INFORMATION SHOWN -
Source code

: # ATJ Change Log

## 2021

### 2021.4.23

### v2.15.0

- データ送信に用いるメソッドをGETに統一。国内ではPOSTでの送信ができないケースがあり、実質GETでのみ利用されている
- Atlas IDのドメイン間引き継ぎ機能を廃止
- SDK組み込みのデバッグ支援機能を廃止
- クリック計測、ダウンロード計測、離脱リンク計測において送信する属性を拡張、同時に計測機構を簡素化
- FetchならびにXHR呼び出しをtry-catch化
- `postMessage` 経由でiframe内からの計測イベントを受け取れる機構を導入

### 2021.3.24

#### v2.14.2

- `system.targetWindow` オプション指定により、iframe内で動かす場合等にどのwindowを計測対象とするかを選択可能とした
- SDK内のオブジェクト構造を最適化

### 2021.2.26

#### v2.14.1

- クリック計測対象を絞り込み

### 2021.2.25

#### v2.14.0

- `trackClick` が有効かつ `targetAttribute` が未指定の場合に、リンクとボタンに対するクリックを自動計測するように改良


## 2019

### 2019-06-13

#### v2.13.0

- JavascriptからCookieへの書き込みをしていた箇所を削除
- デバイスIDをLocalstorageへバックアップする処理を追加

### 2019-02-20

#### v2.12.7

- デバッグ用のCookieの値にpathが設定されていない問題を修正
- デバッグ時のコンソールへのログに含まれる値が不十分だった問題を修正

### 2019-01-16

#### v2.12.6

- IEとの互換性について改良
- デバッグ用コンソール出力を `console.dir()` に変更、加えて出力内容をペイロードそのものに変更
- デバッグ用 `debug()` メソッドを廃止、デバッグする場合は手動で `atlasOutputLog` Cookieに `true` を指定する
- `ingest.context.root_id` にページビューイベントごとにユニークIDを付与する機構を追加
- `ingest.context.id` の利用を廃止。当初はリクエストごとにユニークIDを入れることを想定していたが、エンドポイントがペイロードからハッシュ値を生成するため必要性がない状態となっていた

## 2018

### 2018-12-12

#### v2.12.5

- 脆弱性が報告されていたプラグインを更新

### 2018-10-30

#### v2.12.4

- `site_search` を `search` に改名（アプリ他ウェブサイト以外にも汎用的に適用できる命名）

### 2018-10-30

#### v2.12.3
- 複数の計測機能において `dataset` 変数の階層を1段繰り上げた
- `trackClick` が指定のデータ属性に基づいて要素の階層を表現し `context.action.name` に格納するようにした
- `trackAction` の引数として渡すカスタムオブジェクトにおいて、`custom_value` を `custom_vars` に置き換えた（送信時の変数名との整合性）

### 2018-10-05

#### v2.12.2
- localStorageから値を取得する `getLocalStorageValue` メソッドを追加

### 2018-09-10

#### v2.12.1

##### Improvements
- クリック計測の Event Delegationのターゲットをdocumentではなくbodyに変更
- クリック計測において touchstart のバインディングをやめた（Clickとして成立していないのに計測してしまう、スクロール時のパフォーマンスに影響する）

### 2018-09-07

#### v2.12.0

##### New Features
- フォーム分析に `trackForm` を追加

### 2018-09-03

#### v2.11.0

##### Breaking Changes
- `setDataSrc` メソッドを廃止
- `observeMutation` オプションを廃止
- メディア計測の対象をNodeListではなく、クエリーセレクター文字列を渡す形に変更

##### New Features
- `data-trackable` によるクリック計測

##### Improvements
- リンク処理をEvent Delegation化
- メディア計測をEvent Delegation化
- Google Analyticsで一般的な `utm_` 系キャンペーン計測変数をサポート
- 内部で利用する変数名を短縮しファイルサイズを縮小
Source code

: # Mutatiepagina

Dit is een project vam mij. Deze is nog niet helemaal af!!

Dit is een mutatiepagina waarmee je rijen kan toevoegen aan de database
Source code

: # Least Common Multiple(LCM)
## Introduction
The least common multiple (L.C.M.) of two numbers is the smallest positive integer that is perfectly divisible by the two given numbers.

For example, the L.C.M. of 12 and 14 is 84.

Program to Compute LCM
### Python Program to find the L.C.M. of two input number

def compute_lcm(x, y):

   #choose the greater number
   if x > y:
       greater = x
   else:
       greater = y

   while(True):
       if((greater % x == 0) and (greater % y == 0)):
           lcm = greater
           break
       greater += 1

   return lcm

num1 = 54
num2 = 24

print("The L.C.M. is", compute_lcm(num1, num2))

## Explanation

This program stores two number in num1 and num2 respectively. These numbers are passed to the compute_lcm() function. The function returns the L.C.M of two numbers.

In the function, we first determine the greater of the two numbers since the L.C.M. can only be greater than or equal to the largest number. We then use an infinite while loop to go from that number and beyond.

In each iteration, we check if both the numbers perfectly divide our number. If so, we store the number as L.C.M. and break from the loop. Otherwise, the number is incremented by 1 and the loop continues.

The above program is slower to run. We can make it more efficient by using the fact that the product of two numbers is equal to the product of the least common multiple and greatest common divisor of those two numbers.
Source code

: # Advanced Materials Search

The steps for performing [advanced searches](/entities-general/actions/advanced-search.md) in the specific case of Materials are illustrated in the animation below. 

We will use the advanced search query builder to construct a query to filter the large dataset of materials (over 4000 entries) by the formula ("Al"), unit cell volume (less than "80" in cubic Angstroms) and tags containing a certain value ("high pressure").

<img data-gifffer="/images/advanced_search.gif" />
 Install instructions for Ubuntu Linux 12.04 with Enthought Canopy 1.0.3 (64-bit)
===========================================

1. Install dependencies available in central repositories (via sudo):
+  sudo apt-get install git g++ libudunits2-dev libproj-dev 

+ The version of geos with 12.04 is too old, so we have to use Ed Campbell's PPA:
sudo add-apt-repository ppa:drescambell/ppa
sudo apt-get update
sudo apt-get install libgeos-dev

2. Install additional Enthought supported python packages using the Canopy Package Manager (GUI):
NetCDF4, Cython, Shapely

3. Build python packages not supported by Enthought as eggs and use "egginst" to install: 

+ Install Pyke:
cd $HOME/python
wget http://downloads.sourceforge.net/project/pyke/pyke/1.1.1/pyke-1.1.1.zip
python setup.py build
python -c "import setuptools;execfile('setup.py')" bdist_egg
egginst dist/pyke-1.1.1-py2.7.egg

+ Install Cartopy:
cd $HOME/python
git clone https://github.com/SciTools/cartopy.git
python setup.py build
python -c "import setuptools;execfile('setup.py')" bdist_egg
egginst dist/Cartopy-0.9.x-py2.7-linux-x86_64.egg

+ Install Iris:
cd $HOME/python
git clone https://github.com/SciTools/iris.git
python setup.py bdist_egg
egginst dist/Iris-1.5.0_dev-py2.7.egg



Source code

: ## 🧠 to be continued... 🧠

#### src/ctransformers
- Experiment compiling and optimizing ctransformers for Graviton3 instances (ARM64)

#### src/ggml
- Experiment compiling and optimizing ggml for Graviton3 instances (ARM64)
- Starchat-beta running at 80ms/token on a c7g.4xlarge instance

THE TASK -
Up to and including the line with "#### v2.13.0", print every line of the material above, starting from its first line, exactly.

RESULT FOR THIS TASK -
Source code

: # ATJ Change Log

## 2021

### 2021.4.23

### v2.15.0

- データ送信に用いるメソッドをGETに統一。国内ではPOSTでの送信ができないケースがあり、実質GETでのみ利用されている
- Atlas IDのドメイン間引き継ぎ機能を廃止
- SDK組み込みのデバッグ支援機能を廃止
- クリック計測、ダウンロード計測、離脱リンク計測において送信する属性を拡張、同時に計測機構を簡素化
- FetchならびにXHR呼び出しをtry-catch化
- `postMessage` 経由でiframe内からの計測イベントを受け取れる機構を導入

### 2021.3.24

#### v2.14.2

- `system.targetWindow` オプション指定により、iframe内で動かす場合等にどのwindowを計測対象とするかを選択可能とした
- SDK内のオブジェクト構造を最適化

### 2021.2.26

#### v2.14.1

- クリック計測対象を絞り込み

### 2021.2.25

#### v2.14.0

- `trackClick` が有効かつ `targetAttribute` が未指定の場合に、リンクとボタンに対するクリックを自動計測するように改良


## 2019

### 2019-06-13

#### v2.13.0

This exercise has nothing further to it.